Lula demonstra preocupação com falas de Trump sobre Colômbia e Cuba e vê vice no comando da Venezuela

O presidente Luiz Inácio Lula da Silva manifestou preocupação, neste sábado (3), com declarações do presidente dos Estados Unidos, Donald Trump, envolvendo Colômbia e Cuba. Nos bastidores, Lula avaliou que as falas representam ameaça à estabilidade da América Latina, em meio à operação americana na Venezuela.

Durante entrevista sobre a ação militar em Caracas, Trump citou o presidente colombiano Gustavo Petro e afirmou que voltará a falar sobre Cuba. As declarações foram interpretadas por auxiliares do Planalto como sinal de escalada de tensão na região, com possíveis reflexos políticos e diplomáticos.
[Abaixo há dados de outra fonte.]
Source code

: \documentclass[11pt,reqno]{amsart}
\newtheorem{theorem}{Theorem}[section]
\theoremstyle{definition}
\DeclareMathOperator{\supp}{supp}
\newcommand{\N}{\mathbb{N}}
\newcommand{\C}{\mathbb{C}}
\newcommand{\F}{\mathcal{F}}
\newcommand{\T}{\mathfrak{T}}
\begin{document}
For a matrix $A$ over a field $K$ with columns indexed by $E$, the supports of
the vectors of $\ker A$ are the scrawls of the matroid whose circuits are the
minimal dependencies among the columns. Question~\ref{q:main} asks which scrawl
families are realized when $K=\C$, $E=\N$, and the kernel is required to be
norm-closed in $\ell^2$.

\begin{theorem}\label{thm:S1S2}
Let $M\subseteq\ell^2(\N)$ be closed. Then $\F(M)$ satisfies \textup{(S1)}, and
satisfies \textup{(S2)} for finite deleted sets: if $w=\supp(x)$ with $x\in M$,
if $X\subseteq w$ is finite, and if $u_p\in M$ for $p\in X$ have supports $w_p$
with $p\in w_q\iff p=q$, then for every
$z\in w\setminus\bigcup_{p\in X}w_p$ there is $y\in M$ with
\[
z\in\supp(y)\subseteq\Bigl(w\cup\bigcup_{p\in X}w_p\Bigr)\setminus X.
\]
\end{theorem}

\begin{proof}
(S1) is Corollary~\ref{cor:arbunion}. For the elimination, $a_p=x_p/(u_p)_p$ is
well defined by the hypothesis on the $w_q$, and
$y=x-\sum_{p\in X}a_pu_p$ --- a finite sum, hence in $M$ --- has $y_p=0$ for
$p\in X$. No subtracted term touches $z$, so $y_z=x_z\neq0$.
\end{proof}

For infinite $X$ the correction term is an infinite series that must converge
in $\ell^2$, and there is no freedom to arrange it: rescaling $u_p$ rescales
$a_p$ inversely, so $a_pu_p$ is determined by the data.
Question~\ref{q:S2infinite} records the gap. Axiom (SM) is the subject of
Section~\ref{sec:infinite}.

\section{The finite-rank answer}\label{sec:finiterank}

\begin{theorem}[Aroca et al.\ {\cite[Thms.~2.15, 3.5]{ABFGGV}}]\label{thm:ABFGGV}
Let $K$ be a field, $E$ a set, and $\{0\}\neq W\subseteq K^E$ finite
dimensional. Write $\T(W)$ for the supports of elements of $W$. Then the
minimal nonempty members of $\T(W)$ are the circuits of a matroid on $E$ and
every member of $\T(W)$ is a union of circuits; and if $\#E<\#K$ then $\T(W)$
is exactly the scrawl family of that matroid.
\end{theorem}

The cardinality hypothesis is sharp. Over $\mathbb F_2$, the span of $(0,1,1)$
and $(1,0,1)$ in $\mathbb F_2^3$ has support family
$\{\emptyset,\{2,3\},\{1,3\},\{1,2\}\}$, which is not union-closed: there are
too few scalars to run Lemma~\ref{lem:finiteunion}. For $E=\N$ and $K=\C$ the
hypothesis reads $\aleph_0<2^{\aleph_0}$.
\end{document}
Em reunião remota com ministros, iniciada no fim da tarde, Lula pediu acompanhamento rigoroso dos desdobramentos da intervenção, sobretudo na fronteira com o Brasil. O presidente orientou cautela e reforçou a necessidade de informações detalhadas antes de qualquer posicionamento prático.

Segundo participantes do encontro, a avaliação interna é de que a vice-presidente Delcy Rodríguez passou a exercer, na prática, o comando da Venezuela. A leitura considera falas de Trump sobre transição e o apoio político demonstrado por Delcy ao reunir o conselho venezuelano ainda no sábado.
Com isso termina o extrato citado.